Secondo la ricostruzione dei pm, – accolta dal tribunale – per dieci anni, dal 1994 al 2004, il consorzio Tskj, di cui facevano parte Snamprogetti Netherlands BV (società controllata da Eni, confluita in Saipem, con una quota del 25%), gli americani di Halliburton, i francesi di Technip e i giapponesi di Jgc, avrebbe pagato 180 milioni di dollari in tangenti a politici e funzionari della Nigeria in cambio degli appalti per la costruzione di impianti di liquefazione del gas a Bonny Island, nel sud del Paese africano, un progetto da 6 miliardi di dollari.

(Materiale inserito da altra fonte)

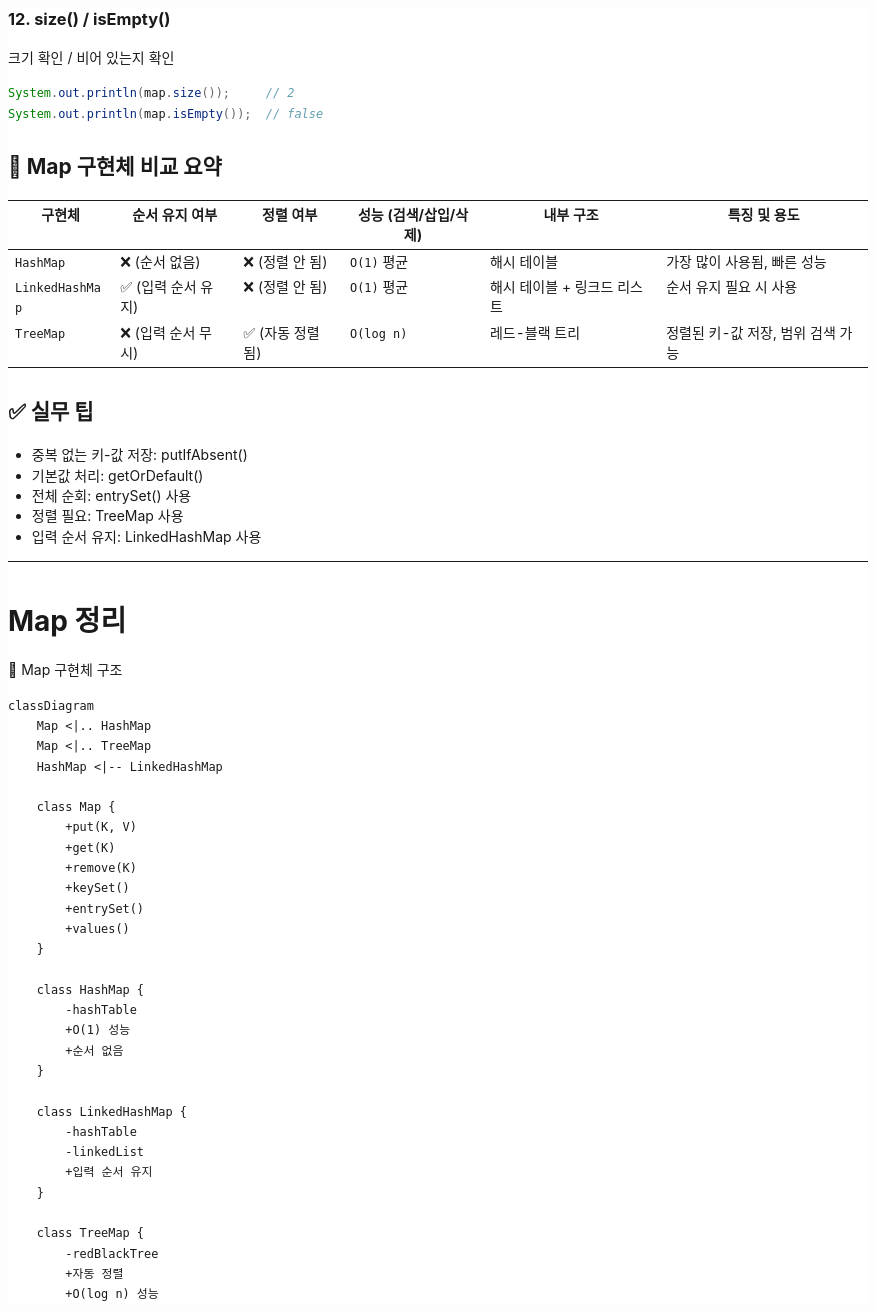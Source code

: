 
### 12. size() / isEmpty()
크기 확인 / 비어 있는지 확인
```java
System.out.println(map.size());     // 2
System.out.println(map.isEmpty());  // false
```

## 🧠 Map 구현체 비교 요약

| 구현체           | 순서 유지 여부       | 정렬 여부         | 성능 (검색/삽입/삭제) | 내부 구조             | 특징 및 용도                          |
|------------------|----------------------|--------------------|------------------------|------------------------|---------------------------------------|
| `HashMap`        | ❌ (순서 없음)        | ❌ (정렬 안 됨)     | `O(1)` 평균            | 해시 테이블            | 가장 많이 사용됨, 빠른 성능           |
| `LinkedHashMap`  | ✅ (입력 순서 유지)   | ❌ (정렬 안 됨)     | `O(1)` 평균            | 해시 테이블 + 링크드 리스트 | 순서 유지 필요 시 사용               |
| `TreeMap`        | ❌ (입력 순서 무시)   | ✅ (자동 정렬됨)    | `O(log n)`             | 레드-블랙 트리         | 정렬된 키-값 저장, 범위 검색 가능     |


## ✅ 실무 팁
- 중복 없는 키-값 저장: putIfAbsent()
- 기본값 처리: getOrDefault()
- 전체 순회: entrySet() 사용
- 정렬 필요: TreeMap 사용
- 입력 순서 유지: LinkedHashMap 사용


--- 

# Map 정리

🧬 Map 구현체 구조
```mermaid
classDiagram
    Map <|.. HashMap
    Map <|.. TreeMap
    HashMap <|-- LinkedHashMap

    class Map {
        +put(K, V)
        +get(K)
        +remove(K)
        +keySet()
        +entrySet()
        +values()
    }

    class HashMap {
        -hashTable
        +O(1) 성능
        +순서 없음
    }

    class LinkedHashMap {
        -hashTable
        -linkedList
        +입력 순서 유지
    }

    class TreeMap {
        -redBlackTree
        +자동 정렬
        +O(log n) 성능
```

I difensori di Saipem, gli avvocati Angelo Giarda e Massimo Pellicciotta, hanno annunciato ricorso in appello dopo aver espresso «estrema meraviglia per l'esito totalmente sganciato dalle acquisizioni probatorie emerse in sede dibattimentale. Aspettiamo di leggere le motivazioni della sentenza per poterla impugnare», hanno aggiunto.

Secondo Saipem, che ha diffuso una nota subito dopo la lettura della sentenza, «la decisione» del Tribunale di Milano, nel procedimento relativo ai presunti illeciti in Nigeria da parte di Snamprogetti Netherlands Bv, «non ha alcun impatto finanziario su Saipem». Nella nota si precisa anche che «Eni, in occasione della cessione di Snamprogetti, si era impegnata a indennizzare Saipem per le perdite a danno di quest'ultima con riferimento alla vicenda Tskj».